Andrew begins his analysis with a comparison between individual organizations and individual organisms, writing:

We’re calling on existing organizations to evolve to the new environment, as living organisms evolve to theirs. Only, individual organisms don’t evolve. They only cope. So, we can tell a nonprofit corporate organization to evolve just as effectively as we can tell a fish to grow opposable thumbs. Its traits and tendencies were inherited at birth. It can adjust its tendencies, it can retrain its reflexes, but it’s still a nonprofit corporate organization, even if it can do new tricks.

He then rightly points out a couple paragraphs later that there are differences between an organization and a fish:

An organization is a bundle of people, things, processes, and traditions, bound by contracts and covenants, and restricted in its operation by laws, codes, and norms. A fish is, well, a fish.

The distinctions that Andrew makes between an organization and a fish are critical; indeed, it is these very distinctions that would seem to make it possible for an organization to evolve and impossible for a fish to do so.

Moreover, I would argue that (legally constraining, in principle, as the form may be) the nonprofit corporation has demonstrated that it can be rather easily manipulated to ends (goals) other than the (educational or charitable) ones which any given 501c3 organization is presumably formed to pursue. In other words, where there’s a will to evolve, there seems to be a way.


Organizations are socially-constructed systems with goals, presumed to be shaped by the contexts in which they are established. Typically, variations in organizations have been perceived to come about primarily through the deaths of old forms and the births of new ones. With the birth of new organizations, variations may be introduced, some of which will be retained in the population.

The introduction of the nonprofit form in theater is a nice example. In the first half of the twentieth century it was relatively rare to find a professional, nonprofit theater company in the US. With the emergence of funding from the Ford Foundation, and later the NEA, the nonprofit form became (in the words of Arena Stage founder, Zelda Fichandler) the apava for resident theaters across the US. In a 2011 talk, she remarked:

There’s an expressive word, I believe it’s Sanskrit – and the word is apava – that translates as “the effective means to make a vision concrete” or workable or real. Our apava, strangely enough, turned out to be the nonprofit corporation. Some of us might take that fact for granted, but we shouldn’t. It’s the basic reality of our existence.
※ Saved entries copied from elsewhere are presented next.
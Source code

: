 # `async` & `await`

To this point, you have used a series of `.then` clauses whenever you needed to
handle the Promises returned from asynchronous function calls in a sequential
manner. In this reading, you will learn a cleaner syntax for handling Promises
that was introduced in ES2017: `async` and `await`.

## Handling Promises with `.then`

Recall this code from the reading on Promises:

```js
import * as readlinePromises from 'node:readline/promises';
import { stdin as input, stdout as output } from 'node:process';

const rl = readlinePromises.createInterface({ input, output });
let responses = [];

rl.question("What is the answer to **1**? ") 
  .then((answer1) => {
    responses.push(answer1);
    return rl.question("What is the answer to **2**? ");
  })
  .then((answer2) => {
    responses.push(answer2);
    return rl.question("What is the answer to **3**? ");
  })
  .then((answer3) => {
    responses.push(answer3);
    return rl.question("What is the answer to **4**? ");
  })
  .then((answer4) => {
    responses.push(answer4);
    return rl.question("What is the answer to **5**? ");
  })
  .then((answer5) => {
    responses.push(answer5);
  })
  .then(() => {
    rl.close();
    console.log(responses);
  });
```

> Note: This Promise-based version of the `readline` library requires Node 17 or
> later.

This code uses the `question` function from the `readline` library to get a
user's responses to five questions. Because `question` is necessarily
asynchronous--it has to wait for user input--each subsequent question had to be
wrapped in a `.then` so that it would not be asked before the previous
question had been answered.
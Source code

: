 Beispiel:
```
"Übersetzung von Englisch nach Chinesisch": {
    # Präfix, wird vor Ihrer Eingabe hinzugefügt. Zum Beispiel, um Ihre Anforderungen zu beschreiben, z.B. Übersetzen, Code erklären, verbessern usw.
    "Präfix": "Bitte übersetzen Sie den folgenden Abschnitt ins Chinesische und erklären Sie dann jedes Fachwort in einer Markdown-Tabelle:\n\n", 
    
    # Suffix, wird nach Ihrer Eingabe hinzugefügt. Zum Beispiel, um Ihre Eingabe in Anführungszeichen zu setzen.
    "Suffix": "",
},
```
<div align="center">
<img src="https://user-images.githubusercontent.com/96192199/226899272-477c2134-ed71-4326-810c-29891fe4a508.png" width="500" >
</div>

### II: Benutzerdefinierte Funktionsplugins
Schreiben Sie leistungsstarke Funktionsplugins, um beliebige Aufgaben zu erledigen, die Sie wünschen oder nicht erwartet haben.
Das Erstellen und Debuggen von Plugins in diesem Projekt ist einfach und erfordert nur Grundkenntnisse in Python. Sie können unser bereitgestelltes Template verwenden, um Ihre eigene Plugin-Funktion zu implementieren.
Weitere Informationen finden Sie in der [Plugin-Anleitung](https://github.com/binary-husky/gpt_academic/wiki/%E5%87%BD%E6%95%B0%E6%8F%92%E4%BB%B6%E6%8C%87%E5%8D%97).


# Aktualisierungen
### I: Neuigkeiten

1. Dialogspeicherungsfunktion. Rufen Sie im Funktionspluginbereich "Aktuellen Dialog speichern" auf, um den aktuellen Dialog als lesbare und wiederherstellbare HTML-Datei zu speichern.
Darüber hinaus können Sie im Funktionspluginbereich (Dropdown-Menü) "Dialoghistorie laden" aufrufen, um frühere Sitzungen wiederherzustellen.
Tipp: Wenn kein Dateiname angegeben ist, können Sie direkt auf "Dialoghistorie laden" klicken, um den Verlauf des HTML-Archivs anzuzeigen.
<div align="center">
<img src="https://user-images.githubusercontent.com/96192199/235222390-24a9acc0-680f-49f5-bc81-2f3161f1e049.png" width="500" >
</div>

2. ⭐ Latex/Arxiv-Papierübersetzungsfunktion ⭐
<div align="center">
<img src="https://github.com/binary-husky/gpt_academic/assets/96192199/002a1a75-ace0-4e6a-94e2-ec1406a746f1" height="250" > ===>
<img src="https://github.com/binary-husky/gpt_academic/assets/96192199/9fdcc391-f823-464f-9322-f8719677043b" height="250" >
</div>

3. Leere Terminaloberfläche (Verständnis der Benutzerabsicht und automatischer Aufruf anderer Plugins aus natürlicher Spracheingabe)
Before nineteen hundred and fifty something, theatre was excluded from the benefits given to science, universities, charities, the church, opera, and maybe dance – but not theatre, because it made a profit. We knew that without the nonprofit blanket we could not exist, for it allows us to receive gifts and grants and to be free of taxes on tickets.

Beginning in the 1960s there was an exponential growth in the number of nonprofit theaters. Organizational ecologists would suggest this was a reflection of the legitimacy of the form over other forms and that this growth would continue until the population had reached its carrying capacity, and then it would begin to decline. The carrying capacity is the maximum population size that an environment can sustain indefinitely given available resources.

As an example of the growth and decline in a population, as part of HowlRound’s recent weekly series on Black Theater in the US, Sade Lythcott noted in her essay that “in the roughly ten-year span of the Black Arts Movement in New York alone (1965-1975), over two hundred black theaters emerged; today there are less than ten.” The decline in that population (not only in NYC but across the US) has been considered by some in the theater field to represent the struggle of black theaters to attain legitimacy, resources, support, meaning, etc: they were birthed in a certain context and as the environment around them shifted they were unable to compete and survive.

Likewise, it is rare these days to see a young contemporary choreographer form a permanent company in NYC with a large number of dancers on the payroll, or a resident theater company (in any city) formed with a permanent acting company.

And it’s not just certain forms of arts organization that are now harder to sustain; reading the “bracing” conclusion of the executive summary of the 2010 National Arts Index (as reported by Ben Davis), one wonders if we have reached the carrying capacity for the nonprofit form in the arts generally:

Given the profusion of underfunded organizations, the nonprofit model may have to be abandoned in favor of more experimental or market-oriented business models for the arts.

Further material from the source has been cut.